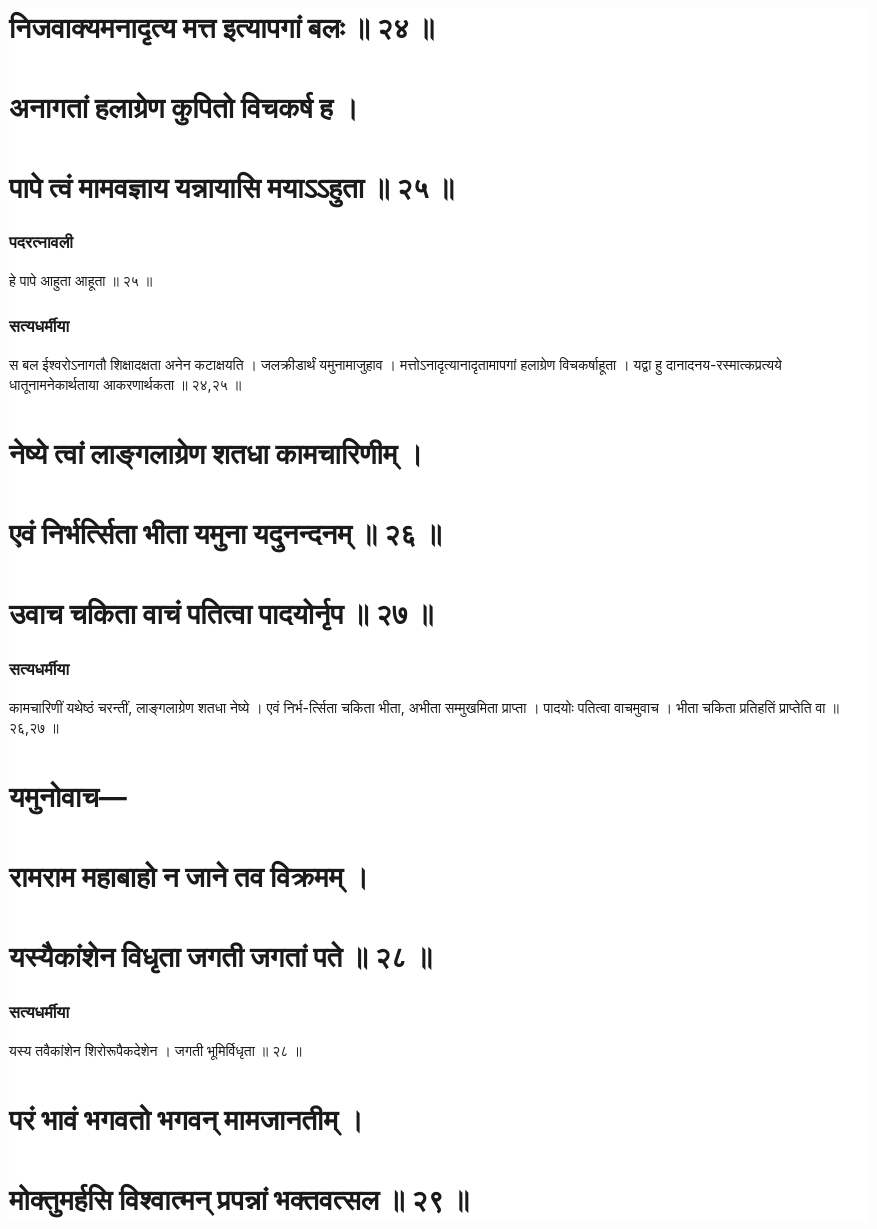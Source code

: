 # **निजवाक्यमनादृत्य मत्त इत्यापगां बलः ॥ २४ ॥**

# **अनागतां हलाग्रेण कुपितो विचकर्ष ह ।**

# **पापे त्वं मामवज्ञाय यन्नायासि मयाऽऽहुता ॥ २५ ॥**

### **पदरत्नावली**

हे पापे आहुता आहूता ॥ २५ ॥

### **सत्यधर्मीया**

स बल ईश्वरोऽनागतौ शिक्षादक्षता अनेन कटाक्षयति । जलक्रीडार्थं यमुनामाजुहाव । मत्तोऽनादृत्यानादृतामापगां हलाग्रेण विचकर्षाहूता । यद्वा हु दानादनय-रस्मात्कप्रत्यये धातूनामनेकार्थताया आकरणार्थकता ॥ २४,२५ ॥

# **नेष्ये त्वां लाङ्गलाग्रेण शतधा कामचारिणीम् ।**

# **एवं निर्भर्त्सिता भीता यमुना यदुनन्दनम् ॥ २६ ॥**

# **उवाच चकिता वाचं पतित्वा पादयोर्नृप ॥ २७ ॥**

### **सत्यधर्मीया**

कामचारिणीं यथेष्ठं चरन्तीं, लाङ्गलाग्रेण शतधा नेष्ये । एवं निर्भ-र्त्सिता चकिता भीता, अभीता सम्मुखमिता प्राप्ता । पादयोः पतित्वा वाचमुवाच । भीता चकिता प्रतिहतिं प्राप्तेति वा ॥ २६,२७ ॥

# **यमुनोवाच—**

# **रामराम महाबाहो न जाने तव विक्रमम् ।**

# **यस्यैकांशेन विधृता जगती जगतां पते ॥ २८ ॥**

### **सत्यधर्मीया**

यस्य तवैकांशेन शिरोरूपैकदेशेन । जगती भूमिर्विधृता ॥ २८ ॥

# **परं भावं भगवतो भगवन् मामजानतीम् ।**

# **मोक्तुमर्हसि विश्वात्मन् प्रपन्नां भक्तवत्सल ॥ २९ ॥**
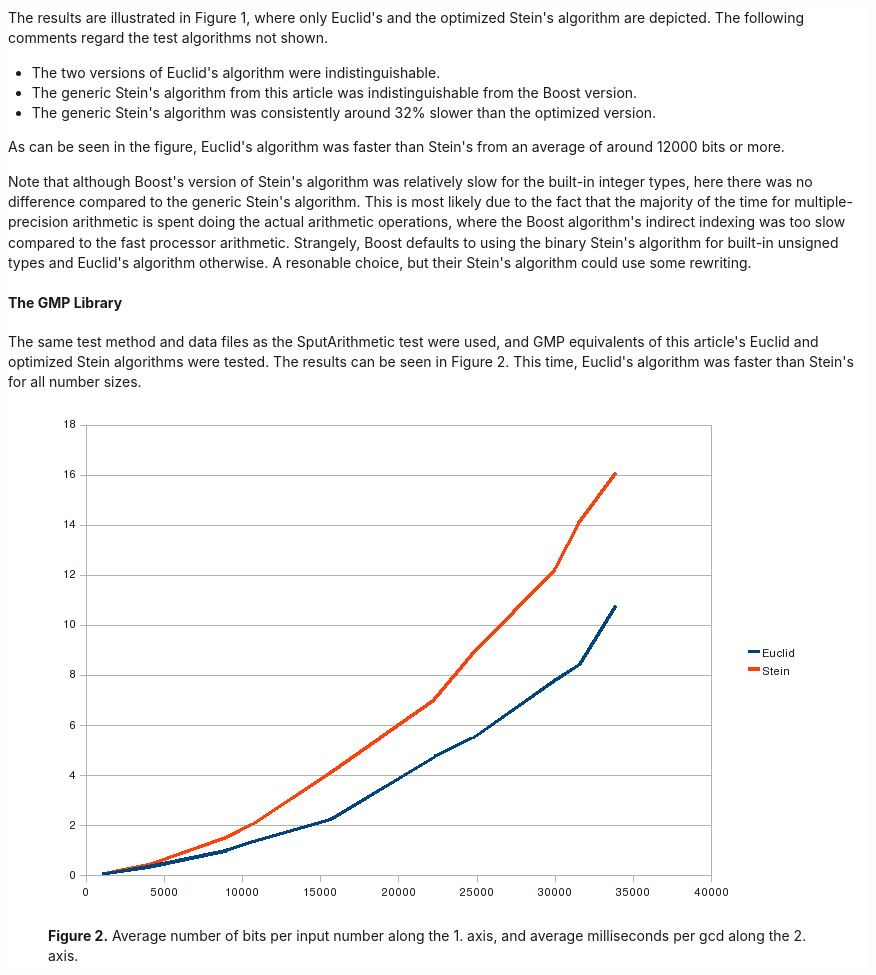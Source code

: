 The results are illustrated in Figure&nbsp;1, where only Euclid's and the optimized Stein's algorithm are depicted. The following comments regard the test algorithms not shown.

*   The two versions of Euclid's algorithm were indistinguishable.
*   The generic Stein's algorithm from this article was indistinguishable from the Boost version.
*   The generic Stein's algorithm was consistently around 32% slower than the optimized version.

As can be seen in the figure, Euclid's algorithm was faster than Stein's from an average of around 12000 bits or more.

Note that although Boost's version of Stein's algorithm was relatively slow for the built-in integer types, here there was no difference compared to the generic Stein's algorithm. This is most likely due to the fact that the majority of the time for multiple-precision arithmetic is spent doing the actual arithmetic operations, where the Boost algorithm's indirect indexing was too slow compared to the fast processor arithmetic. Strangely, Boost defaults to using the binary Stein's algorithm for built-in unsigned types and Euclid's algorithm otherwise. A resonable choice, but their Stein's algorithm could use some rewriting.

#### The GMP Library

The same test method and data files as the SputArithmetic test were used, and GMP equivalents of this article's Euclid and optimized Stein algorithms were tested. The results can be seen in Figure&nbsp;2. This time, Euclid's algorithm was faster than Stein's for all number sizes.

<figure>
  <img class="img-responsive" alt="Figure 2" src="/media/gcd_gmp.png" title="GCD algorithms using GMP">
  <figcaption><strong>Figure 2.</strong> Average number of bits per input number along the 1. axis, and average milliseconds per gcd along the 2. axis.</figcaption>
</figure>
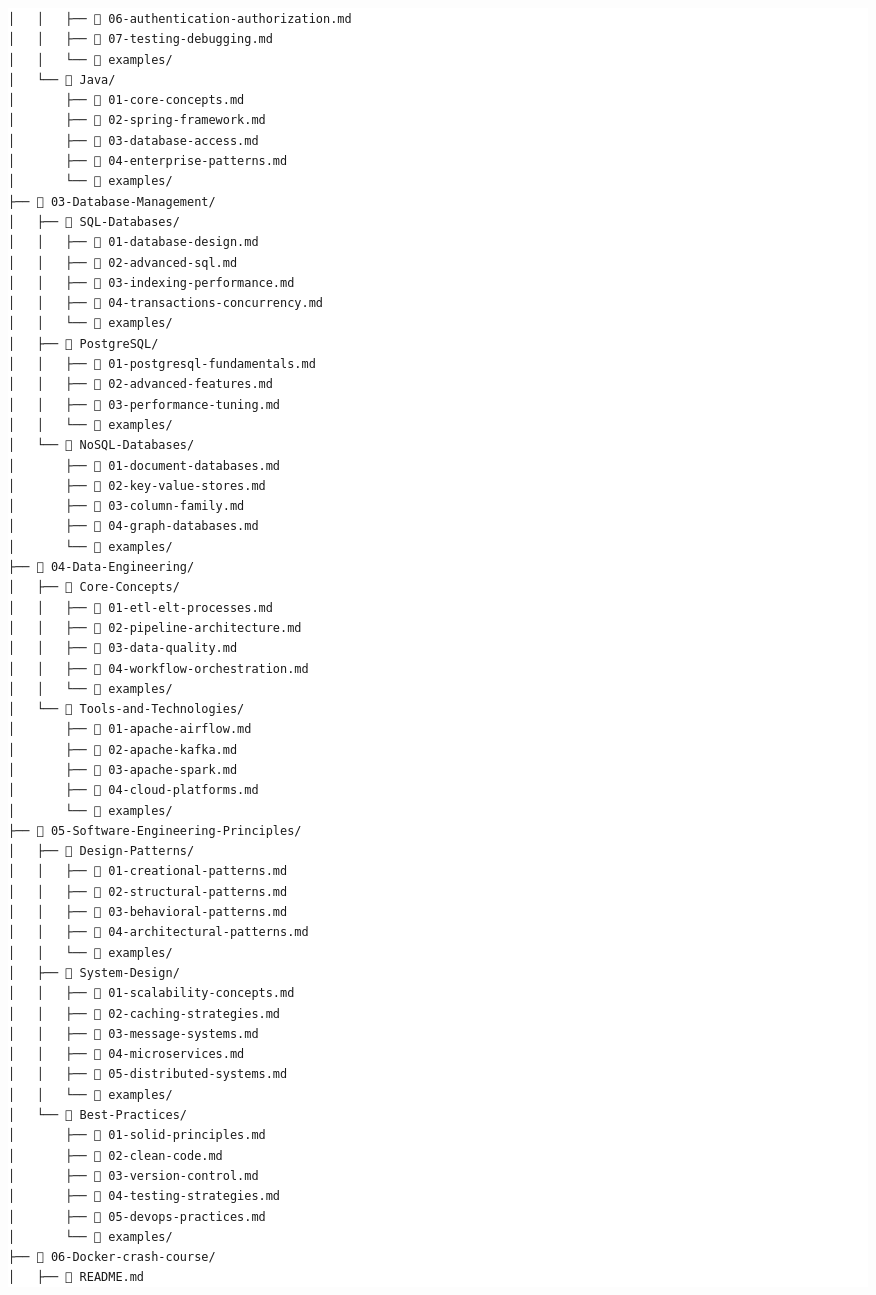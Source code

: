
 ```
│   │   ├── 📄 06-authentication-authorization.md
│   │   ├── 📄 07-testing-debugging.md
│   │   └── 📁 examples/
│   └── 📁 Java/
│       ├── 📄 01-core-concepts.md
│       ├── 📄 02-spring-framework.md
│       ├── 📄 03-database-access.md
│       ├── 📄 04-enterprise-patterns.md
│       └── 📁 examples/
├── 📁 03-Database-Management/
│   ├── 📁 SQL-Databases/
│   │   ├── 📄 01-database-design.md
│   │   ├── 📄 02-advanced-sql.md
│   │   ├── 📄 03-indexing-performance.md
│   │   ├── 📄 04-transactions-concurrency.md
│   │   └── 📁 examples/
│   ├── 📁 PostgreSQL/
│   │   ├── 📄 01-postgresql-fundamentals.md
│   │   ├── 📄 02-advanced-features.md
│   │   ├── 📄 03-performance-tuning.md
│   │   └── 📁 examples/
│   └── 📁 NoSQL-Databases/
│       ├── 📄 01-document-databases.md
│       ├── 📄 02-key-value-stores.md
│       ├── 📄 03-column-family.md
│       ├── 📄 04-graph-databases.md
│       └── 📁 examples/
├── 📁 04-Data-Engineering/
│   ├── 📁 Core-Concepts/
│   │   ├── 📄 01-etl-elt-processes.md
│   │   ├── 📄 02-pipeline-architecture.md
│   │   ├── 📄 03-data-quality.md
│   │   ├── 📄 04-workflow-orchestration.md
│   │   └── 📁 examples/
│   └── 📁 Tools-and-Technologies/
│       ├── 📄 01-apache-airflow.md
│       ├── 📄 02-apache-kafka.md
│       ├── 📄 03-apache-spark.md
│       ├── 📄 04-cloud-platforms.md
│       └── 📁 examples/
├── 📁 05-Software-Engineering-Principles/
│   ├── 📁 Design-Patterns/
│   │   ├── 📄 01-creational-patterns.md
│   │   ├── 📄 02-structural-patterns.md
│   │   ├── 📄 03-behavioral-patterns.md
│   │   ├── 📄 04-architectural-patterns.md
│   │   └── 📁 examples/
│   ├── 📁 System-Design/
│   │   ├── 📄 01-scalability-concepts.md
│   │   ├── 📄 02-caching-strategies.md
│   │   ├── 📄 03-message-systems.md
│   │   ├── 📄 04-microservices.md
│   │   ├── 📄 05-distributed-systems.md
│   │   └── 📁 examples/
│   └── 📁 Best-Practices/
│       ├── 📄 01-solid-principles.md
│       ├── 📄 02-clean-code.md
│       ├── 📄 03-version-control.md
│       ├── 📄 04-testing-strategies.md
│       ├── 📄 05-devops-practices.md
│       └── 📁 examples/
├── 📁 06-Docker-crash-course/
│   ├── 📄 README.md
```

────────────────────────────────────────

Required action:
Return the data exactly as it stands, minus the pictures.

Your solution:
Source code

: # **निजवाक्यमनादृत्य मत्त इत्यापगां बलः ॥ २४ ॥**

# **अनागतां हलाग्रेण कुपितो विचकर्ष ह ।**

# **पापे त्वं मामवज्ञाय यन्नायासि मयाऽऽहुता ॥ २५ ॥**

### **पदरत्नावली**

हे पापे आहुता आहूता ॥ २५ ॥

### **सत्यधर्मीया**

स बल ईश्वरोऽनागतौ शिक्षादक्षता अनेन कटाक्षयति । जलक्रीडार्थं यमुनामाजुहाव । मत्तोऽनादृत्यानादृतामापगां हलाग्रेण विचकर्षाहूता । यद्वा हु दानादनय-रस्मात्कप्रत्यये धातूनामनेकार्थताया आकरणार्थकता ॥ २४,२५ ॥

# **नेष्ये त्वां लाङ्गलाग्रेण शतधा कामचारिणीम् ।**

# **एवं निर्भर्त्सिता भीता यमुना यदुनन्दनम् ॥ २६ ॥**

# **उवाच चकिता वाचं पतित्वा पादयोर्नृप ॥ २७ ॥**

### **सत्यधर्मीया**

कामचारिणीं यथेष्ठं चरन्तीं, लाङ्गलाग्रेण शतधा नेष्ये । एवं निर्भ-र्त्सिता चकिता भीता, अभीता सम्मुखमिता प्राप्ता । पादयोः पतित्वा वाचमुवाच । भीता चकिता प्रतिहतिं प्राप्तेति वा ॥ २६,२७ ॥

# **यमुनोवाच—**

# **रामराम महाबाहो न जाने तव विक्रमम् ।**

# **यस्यैकांशेन विधृता जगती जगतां पते ॥ २८ ॥**

### **सत्यधर्मीया**

यस्य तवैकांशेन शिरोरूपैकदेशेन । जगती भूमिर्विधृता ॥ २८ ॥

# **परं भावं भगवतो भगवन् मामजानतीम् ।**

# **मोक्तुमर्हसि विश्वात्मन् प्रपन्नां भक्तवत्सल ॥ २९ ॥**
Source code

: The results are illustrated in Figure&nbsp;1, where only Euclid's and the optimized Stein's algorithm are depicted. The following comments regard the test algorithms not shown.

*   The two versions of Euclid's algorithm were indistinguishable.
*   The generic Stein's algorithm from this article was indistinguishable from the Boost version.
*   The generic Stein's algorithm was consistently around 32% slower than the optimized version.

As can be seen in the figure, Euclid's algorithm was faster than Stein's from an average of around 12000 bits or more.

Note that although Boost's version of Stein's algorithm was relatively slow for the built-in integer types, here there was no difference compared to the generic Stein's algorithm. This is most likely due to the fact that the majority of the time for multiple-precision arithmetic is spent doing the actual arithmetic operations, where the Boost algorithm's indirect indexing was too slow compared to the fast processor arithmetic. Strangely, Boost defaults to using the binary Stein's algorithm for built-in unsigned types and Euclid's algorithm otherwise. A resonable choice, but their Stein's algorithm could use some rewriting.

#### The GMP Library

The same test method and data files as the SputArithmetic test were used, and GMP equivalents of this article's Euclid and optimized Stein algorithms were tested. The results can be seen in Figure&nbsp;2. This time, Euclid's algorithm was faster than Stein's for all number sizes.

<figure>
  <img class="img-responsive" alt="Figure 2" src="/media/gcd_gmp.png" title="GCD algorithms using GMP">
  <figcaption><strong>Figure 2.</strong> Average number of bits per input number along the 1. axis, and average milliseconds per gcd along the 2. axis.</figcaption>
</figure>
Source code

:
 ```
│   │   ├── 📄 06-authentication-authorization.md
│   │   ├── 📄 07-testing-debugging.md
│   │   └── 📁 examples/
│   └── 📁 Java/
│       ├── 📄 01-core-concepts.md
│       ├── 📄 02-spring-framework.md
│       ├── 📄 03-database-access.md
│       ├── 📄 04-enterprise-patterns.md
│       └── 📁 examples/
├── 📁 03-Database-Management/
│   ├── 📁 SQL-Databases/
│   │   ├── 📄 01-database-design.md
│   │   ├── 📄 02-advanced-sql.md
│   │   ├── 📄 03-indexing-performance.md
│   │   ├── 📄 04-transactions-concurrency.md
│   │   └── 📁 examples/
│   ├── 📁 PostgreSQL/
│   │   ├── 📄 01-postgresql-fundamentals.md
│   │   ├── 📄 02-advanced-features.md
│   │   ├── 📄 03-performance-tuning.md
│   │   └── 📁 examples/
│   └── 📁 NoSQL-Databases/
│       ├── 📄 01-document-databases.md
│       ├── 📄 02-key-value-stores.md
│       ├── 📄 03-column-family.md
│       ├── 📄 04-graph-databases.md
│       └── 📁 examples/
├── 📁 04-Data-Engineering/
│   ├── 📁 Core-Concepts/
│   │   ├── 📄 01-etl-elt-processes.md
│   │   ├── 📄 02-pipeline-architecture.md
│   │   ├── 📄 03-data-quality.md
│   │   ├── 📄 04-workflow-orchestration.md
│   │   └── 📁 examples/
│   └── 📁 Tools-and-Technologies/
│       ├── 📄 01-apache-airflow.md
│       ├── 📄 02-apache-kafka.md
│       ├── 📄 03-apache-spark.md
│       ├── 📄 04-cloud-platforms.md
│       └── 📁 examples/
├── 📁 05-Software-Engineering-Principles/
│   ├── 📁 Design-Patterns/
│   │   ├── 📄 01-creational-patterns.md
│   │   ├── 📄 02-structural-patterns.md
│   │   ├── 📄 03-behavioral-patterns.md
│   │   ├── 📄 04-architectural-patterns.md
│   │   └── 📁 examples/
│   ├── 📁 System-Design/
│   │   ├── 📄 01-scalability-concepts.md
│   │   ├── 📄 02-caching-strategies.md
│   │   ├── 📄 03-message-systems.md
│   │   ├── 📄 04-microservices.md
│   │   ├── 📄 05-distributed-systems.md
│   │   └── 📁 examples/
│   └── 📁 Best-Practices/
│       ├── 📄 01-solid-principles.md
│       ├── 📄 02-clean-code.md
│       ├── 📄 03-version-control.md
│       ├── 📄 04-testing-strategies.md
│       ├── 📄 05-devops-practices.md
│       └── 📁 examples/
├── 📁 06-Docker-crash-course/
│   ├── 📄 README.md
```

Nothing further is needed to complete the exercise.